大学進学の機会は、実際の能力よりも経済力や居住地域に左右されている urbancow/iStock.

<全国の都道府県別の大学進学率を見てみると、東京の73%と岩手の38%では約2倍の格差が付いている>

大学入試改革が物議をかもしているが、大学入試とは、大学教育を受けるに足る学力があるかどうかを判定するものだ。常識的に考えれば、学力水準が高い集団の大学進学率が高いように思えるが、現実はそうではない。

都道府県別の大学進学率を見るとどうだろう。各県の高校出身の大学入学者数を、推定18歳人口(3年前の中学校、中等教育前期課程卒業者数)で割ってみると、東京の73.3%から岩手の38.1%まで、かなりの開きがある(2019年春)。倍近い開きで、日本国内でこれだけの格差があるのかと驚かされる。

2019年春に大学に入った世代は、2012年に小学校6年生だったことになる。当時の公立小学校6年生の算数学力と関連付けてみると、<図1>のようになる。
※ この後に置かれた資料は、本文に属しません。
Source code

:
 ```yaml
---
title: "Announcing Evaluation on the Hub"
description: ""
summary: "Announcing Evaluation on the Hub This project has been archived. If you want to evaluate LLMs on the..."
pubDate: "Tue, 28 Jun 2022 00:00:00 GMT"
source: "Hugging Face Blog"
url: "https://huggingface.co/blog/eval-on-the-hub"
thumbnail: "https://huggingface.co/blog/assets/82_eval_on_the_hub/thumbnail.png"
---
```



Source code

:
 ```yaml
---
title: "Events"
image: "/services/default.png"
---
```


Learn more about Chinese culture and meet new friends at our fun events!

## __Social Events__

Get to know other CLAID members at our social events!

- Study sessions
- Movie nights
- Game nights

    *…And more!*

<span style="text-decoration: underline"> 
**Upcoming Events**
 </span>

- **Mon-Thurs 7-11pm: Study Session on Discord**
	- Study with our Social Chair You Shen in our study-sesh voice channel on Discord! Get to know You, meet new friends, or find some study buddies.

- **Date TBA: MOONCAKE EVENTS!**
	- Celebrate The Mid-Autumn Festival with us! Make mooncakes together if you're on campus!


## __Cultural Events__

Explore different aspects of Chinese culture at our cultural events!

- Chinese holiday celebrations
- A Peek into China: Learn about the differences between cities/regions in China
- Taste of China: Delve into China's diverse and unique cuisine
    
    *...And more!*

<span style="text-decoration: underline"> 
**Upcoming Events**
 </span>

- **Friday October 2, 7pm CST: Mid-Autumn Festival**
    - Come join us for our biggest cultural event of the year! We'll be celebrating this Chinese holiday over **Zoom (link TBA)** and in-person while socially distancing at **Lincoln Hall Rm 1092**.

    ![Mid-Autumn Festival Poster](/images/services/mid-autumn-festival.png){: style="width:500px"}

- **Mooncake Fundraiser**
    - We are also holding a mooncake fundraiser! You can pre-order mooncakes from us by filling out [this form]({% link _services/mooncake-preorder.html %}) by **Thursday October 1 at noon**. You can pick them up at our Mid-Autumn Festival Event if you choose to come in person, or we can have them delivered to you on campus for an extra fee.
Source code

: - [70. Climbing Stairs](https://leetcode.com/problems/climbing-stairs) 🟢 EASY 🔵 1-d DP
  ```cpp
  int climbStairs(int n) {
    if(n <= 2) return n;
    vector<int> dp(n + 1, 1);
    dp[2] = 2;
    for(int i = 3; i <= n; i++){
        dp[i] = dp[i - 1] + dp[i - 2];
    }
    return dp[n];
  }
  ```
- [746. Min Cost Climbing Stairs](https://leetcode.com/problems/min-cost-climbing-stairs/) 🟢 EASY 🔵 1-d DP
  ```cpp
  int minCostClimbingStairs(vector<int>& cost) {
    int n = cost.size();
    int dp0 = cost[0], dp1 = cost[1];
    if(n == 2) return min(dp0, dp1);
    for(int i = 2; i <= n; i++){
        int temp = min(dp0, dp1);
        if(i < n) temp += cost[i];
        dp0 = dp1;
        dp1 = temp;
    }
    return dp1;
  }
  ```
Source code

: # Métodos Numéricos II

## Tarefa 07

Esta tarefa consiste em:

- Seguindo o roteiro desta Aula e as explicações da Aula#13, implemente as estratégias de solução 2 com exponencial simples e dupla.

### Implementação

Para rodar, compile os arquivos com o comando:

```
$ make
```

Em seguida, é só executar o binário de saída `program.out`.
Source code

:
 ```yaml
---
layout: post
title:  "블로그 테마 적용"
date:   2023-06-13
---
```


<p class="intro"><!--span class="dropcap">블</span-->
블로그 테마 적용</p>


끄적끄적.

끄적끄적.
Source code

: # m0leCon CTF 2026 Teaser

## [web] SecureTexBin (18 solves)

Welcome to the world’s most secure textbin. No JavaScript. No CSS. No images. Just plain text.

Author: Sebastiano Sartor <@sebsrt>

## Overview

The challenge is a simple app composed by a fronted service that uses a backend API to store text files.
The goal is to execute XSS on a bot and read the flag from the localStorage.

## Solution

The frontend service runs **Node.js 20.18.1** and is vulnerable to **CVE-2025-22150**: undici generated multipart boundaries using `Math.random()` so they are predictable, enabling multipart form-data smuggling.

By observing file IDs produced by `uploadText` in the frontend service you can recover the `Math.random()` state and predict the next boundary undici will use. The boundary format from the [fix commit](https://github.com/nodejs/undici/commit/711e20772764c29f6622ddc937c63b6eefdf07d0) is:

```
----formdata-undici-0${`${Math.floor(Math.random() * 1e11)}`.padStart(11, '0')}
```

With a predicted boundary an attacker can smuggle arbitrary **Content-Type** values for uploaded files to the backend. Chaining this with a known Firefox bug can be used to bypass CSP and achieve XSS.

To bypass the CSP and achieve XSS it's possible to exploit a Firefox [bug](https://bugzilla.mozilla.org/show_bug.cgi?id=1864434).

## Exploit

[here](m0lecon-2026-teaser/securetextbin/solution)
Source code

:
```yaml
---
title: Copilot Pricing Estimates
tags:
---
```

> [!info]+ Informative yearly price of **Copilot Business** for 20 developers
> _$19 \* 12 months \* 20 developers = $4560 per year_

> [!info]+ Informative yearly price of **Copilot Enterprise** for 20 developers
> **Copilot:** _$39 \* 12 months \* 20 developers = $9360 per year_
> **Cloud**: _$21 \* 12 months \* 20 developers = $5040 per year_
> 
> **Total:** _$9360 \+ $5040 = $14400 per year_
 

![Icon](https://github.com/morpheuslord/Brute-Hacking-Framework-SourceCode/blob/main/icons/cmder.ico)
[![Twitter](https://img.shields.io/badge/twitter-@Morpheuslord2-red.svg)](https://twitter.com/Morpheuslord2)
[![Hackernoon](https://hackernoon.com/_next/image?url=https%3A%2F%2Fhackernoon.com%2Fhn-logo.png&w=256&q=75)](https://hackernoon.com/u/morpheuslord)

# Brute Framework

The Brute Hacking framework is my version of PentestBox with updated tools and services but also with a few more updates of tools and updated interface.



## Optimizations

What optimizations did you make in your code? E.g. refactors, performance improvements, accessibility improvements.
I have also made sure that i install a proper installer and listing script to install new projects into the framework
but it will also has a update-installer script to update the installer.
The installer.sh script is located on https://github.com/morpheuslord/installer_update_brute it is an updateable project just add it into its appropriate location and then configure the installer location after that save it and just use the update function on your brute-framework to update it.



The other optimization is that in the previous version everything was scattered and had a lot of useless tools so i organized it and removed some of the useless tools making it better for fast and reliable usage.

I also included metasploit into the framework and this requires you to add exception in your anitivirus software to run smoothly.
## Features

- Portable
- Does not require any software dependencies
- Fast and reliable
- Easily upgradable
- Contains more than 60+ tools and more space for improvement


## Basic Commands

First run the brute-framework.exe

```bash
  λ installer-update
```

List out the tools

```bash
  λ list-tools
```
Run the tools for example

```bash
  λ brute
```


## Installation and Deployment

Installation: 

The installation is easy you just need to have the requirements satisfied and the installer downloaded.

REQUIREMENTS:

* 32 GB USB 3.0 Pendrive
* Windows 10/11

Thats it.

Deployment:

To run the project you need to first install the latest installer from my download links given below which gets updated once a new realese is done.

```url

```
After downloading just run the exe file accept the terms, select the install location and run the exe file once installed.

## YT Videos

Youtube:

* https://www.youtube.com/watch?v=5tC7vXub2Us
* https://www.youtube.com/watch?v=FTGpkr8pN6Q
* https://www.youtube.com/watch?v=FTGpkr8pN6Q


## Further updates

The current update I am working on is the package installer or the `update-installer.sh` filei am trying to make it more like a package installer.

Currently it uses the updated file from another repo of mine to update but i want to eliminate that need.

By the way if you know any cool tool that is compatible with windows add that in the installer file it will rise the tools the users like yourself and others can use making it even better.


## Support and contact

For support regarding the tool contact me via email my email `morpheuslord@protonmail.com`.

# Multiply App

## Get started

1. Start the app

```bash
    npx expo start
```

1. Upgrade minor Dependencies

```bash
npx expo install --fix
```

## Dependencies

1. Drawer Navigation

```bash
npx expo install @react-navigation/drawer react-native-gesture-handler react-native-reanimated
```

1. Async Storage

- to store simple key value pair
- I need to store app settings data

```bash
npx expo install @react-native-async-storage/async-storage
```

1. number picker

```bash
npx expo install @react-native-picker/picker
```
横軸に算数Bの平均正答率、縦軸に大学進学率をとった座標上に、47都道府県を配置したグラフだ。

data200430-chart01.png

2つの指標の間には、おおむねプラスの相関関係が認められる。しかし傾向から外れた県もあり、秋田は学力首位にもかかわらず大学進学率は低い。北陸の3県も学力は高いが、大学進学率は全国平均(点線)に達していない。

能力とは別の要因が働いている。まず考えられるのは経済力だ。大学教育を受けるには多額の費用がかかるが。親世代(45~54歳)の有配偶男性の平均所得を出すと、東京の761万円に対して秋田は489万円しかない(総務省『就業構造基本調査』2017年)。地方では自宅から通える大学が少ない(ない)ので、下宿の費用も加わる。家庭の所得が低いのに、学費と下宿費のダブルの負担を強いられる。能力や志があっても、大学進学を断念する生徒は少なくないだろう。地方に埋もれた才能の存在を感じさせる。